Interpretation of the Results

  1. Breusch–Pagan Test

    • Null Hypothesis (\(H_0\)): Homoskedasticity (constant error variance).

    • Alternative Hypothesis (\(H_1\)): Heteroskedasticity exists (error variance depends on predictors).

    • Decision Rule:

      • Reject \(H_0\) if p-value \(< 0.05\) → Evidence of heteroskedasticity.
      • Fail to reject \(H_0\) if p-value \(\ge 0.05\) → No strong evidence of heteroskedasticity.
  2. White Test

    • Null Hypothesis (\(H_0\)): Homoskedasticity.

    • Alternative Hypothesis (\(H_1\)): Heteroskedasticity (of any form, linear or nonlinear).

    • Decision Rule:

      • Reject \(H_0\) if p-value \(< 0.05\) → Presence of heteroskedasticity.
      • Fail to reject \(H_0\) if p-value \(\ge 0.05\) → Homoskedasticity likely holds.
  3. Goldfeld–Quandt Test

    • Null Hypothesis (\(H_0\)): Homoskedasticity (equal variances across groups).

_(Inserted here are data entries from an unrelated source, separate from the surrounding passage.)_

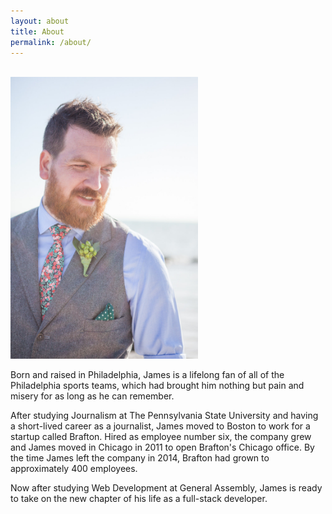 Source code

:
 ```yaml
---
layout: about
title: About
permalink: /about/
---
```

<br>

<img src="/assets/img/jamesheadshot.jpg" width="300">


Born and raised in Philadelphia, James is a lifelong fan of all of the Philadelphia sports teams, which had brought him nothing but pain and misery for as long as he can remember.

After studying Journalism at The Pennsylvania State University and having a short-lived career as a journalist, James moved to Boston to work for a startup called Brafton. Hired as employee number six, the company grew  and James moved in Chicago in 2011 to open Brafton's Chicago office. By the time James left the company in 2014, Brafton had grown to approximately 400 employees.

Now after studying Web Development at General Assembly, James is ready to take on the new chapter of his life as a full-stack developer.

    • Alternative Hypothesis (\(H_1\)): Heteroskedasticity (unequal variances between groups).

    • Decision Rule:

      • Reject \(H_0\) if p-value \(< 0.05\) → Variances differ between groups, indicating heteroskedasticity.
      • Fail to reject \(H_0\) if p-value \(\ge 0.05\) → No significant evidence of heteroskedasticity.
  4. Park Test

    • Null Hypothesis (\(H_0\)): No relationship between the variance of errors and predictor(s) (homoskedasticity).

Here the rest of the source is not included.